A: Yes, you can use the Law of Cosines to find the length of the hypotenuse of a right triangle. If you know the lengths of the other two sides, you can use the equation c² = a² + b² - 2ab * cos(C) to find the length of the hypotenuse.

Additional Examples

Example 1

Find the length of side c in the triangle with sides of length 10 and 15, and angle C measures 60°.

c² = 10² + 15² - 2(10)(15) * cos(60°) c² = 100 + 225 - 300 * 0.5 c² = 325 - 150 c² = 175

c ≈ √175 c ≈ 13.2

Example 2

Find the length of side c in the triangle with sides of length 12 and 18, and angle C measures 45°.
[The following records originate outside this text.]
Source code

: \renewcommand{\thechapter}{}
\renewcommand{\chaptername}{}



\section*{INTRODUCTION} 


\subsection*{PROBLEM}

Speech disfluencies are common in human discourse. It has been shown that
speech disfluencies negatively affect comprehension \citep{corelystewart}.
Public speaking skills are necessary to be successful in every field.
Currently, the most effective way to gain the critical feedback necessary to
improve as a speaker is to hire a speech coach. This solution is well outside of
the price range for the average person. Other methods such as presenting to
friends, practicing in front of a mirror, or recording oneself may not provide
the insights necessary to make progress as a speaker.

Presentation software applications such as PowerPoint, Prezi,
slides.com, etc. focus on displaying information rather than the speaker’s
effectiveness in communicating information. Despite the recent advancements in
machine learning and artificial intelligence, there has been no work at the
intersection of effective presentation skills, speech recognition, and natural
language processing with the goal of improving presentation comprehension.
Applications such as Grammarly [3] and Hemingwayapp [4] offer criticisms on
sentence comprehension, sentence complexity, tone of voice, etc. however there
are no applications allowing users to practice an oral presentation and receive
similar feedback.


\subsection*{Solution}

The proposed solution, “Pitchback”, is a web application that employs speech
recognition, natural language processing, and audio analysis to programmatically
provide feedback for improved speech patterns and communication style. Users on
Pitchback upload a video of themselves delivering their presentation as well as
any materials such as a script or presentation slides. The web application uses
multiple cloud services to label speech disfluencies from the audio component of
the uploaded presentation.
c² = 12² + 18² - 2(12)(18) * cos(45°) c² = 144 + 324 - 432 * 0.707 c² = 468 - 305.544 c² = 162.456

c ≈ √162.456 c ≈ 12.8

Example 3

Find the length of side c in the triangle with sides of length 15 and 20, and angle C measures 30°.
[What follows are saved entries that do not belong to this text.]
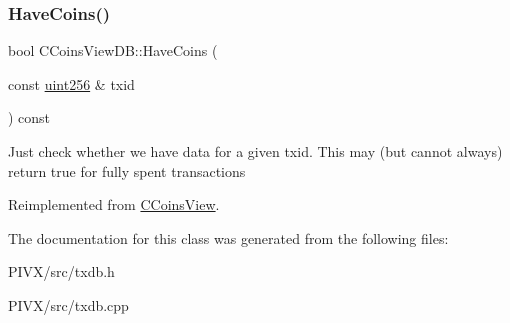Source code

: \subsubsection{\texorpdfstring{Have\+Coins()}{HaveCoins()}}
{\footnotesize\ttfamily bool C\+Coins\+View\+D\+B\+::\+Have\+Coins (\begin{DoxyParamCaption}\item[{const \mbox{\hyperlink{classuint256}{uint256}} \&}]{txid }\end{DoxyParamCaption}) const\hspace{0.3cm}{\ttfamily [virtual]}}

Just check whether we have data for a given txid. This may (but cannot always) return true for fully spent transactions 

Reimplemented from \mbox{\hyperlink{class_c_coins_view_ade3a65fc3f1b02baf7bebce630e4eba3}{C\+Coins\+View}}.



The documentation for this class was generated from the following files\+:\begin{DoxyCompactItemize}
\item 
P\+I\+V\+X/src/txdb.\+h\item 
P\+I\+V\+X/src/txdb.\+cpp\end{DoxyCompactItemize}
c² = 15² + 20² - 2(15)(20) * cos(30°) c² = 225 + 400 - 600 * 0.866 c² = 625 - 519.6 c² = 105.4

c ≈ √105.4 c ≈ 10.3

Conclusion

In this article, we answered some frequently asked questions about the Law of Cosines and provided additional examples to help solidify your understanding of this important concept. We hope that this article has been helpful in your studies of trigonometry. If you have any further questions or need additional help, please don't hesitate to ask.